Sunday, September 11, 2011

Day Seventeen: Fact and Fancy

Many people have observed that truth is stranger than fiction. This has led some intellectuals to conclude that it's stranger than non-fiction as well - Brad Holland

Writing is writing, and stories are stories. Perhaps the only true genres are fiction and non-fiction. And even there, who can be sure? - Tanith Lee




This exercise is taken from The 3 am Epiphany by Brian Kiteley  

Write a brief autobiographical story or fragment in which you use alternating objective and personal sentences. One sentence should set down relatively objective, factual details, focused and clear-headed without bias or interpretation. The next sentence should be personal opinion; it should reveal feeling--deep or shallow; it should respond to the factual sentence but need not respond directly. Alternate like this. Write a total of 30 sentences-- fifteen objective, fifteen personal. 500 words

This is a study in sentence rhythm. Don't worry too much about the spaces, the offstage activity, between sentences.  It will be tempting to write reactions between the personal sentences and the objective sentences --thesis and antithesis. ex: I was born in a gutter. The geometry and engineering of urban sewer systems has always fascinated me. The best fiction that has been triggered by these instructions has used jagged and irregular relationships between the two paired sentences, tangential or associative, rather than cause and effect or point and counterpoint connections.

Later 
This exercise was hard, but also fantastic. It dropped me down into myself quickly--perhaps because it forced me to be non-linear.  


 Exercise Seventeen
by laurie Guerin

There are Three hundred and fifty days in a year, not all of them sunny. Michael takes the weather personally, and rails against the God of elements when fog muddies up the sky. Our dog, Winston, wakes me at the first sign of a squirrel, but I do not ‘rise up and give God my glory,’ as the old hymn commands.

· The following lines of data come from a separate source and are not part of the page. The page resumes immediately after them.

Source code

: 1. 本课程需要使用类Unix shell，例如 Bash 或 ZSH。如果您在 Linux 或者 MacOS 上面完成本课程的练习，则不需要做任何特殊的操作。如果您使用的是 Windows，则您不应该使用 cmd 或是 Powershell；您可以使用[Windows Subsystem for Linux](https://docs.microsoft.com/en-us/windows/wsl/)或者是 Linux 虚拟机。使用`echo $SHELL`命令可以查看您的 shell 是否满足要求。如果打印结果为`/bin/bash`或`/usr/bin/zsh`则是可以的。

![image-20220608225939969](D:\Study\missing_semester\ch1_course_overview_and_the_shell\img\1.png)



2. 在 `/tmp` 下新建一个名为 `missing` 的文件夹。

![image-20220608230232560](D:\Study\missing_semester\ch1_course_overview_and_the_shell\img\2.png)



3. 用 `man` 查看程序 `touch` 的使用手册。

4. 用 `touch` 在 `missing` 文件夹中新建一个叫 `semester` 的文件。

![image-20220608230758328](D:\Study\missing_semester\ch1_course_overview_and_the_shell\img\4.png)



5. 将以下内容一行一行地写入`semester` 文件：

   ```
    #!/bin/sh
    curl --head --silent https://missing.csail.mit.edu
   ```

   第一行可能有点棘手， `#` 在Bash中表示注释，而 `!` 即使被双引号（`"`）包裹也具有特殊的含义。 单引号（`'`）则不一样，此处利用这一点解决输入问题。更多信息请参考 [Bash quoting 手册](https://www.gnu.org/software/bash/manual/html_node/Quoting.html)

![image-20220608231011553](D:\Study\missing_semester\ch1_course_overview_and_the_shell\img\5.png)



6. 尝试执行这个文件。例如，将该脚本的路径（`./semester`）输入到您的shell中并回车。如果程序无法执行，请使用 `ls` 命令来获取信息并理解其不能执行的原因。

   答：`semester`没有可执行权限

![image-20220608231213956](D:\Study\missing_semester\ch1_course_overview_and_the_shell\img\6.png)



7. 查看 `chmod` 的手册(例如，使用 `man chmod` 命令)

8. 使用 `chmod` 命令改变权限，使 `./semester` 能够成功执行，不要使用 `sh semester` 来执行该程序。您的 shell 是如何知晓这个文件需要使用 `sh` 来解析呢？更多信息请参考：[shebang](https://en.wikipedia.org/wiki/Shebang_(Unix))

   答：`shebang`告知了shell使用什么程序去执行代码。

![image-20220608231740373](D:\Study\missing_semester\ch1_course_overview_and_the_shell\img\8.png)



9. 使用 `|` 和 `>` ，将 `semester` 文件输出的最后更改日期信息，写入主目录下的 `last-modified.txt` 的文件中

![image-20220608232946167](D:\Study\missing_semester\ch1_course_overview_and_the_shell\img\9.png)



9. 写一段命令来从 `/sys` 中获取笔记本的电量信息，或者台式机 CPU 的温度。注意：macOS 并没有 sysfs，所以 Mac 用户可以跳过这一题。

An anchor of dread pins me to my bed; muffling the beat of my heart; restricting the flow of air. People use daily affirmations to keep their minds positive and productive. I attach mine like buoys to the anchor until it lifts enough for me to slide out-from-under.
 “This dread is not a premonition,” I recite.
If it were, my world would have ended a million times over.
A ruby throated hummingbird, his wings beating fifty-three times a second, hovers near Michael in the garden. If anything happened to Michael, if his plane went down or his car jumped the concrete divide, I would lie in his garden until sprouts pushed up against my back; until the vines of Morning Glories bound my wrists.
                When you garden without gloves, the earth leaves a fine, chalky silt on your hands. I remember how her tears blazed a white trail down her dirt-smudged cheek.  She was twelve years old. I traced the trail with my fingertips, over her cheekbones to just under her chin and tilted her face toward mine. Brown eyes are more protected from the rays of the sun than blue eyes. “This,” I told her, “Does not define you.”
                The smallest monkey in the world places its nest far out on thin, light branches where larger predators will not go. Our baby boy grips Michael’s pinkie like a life-line.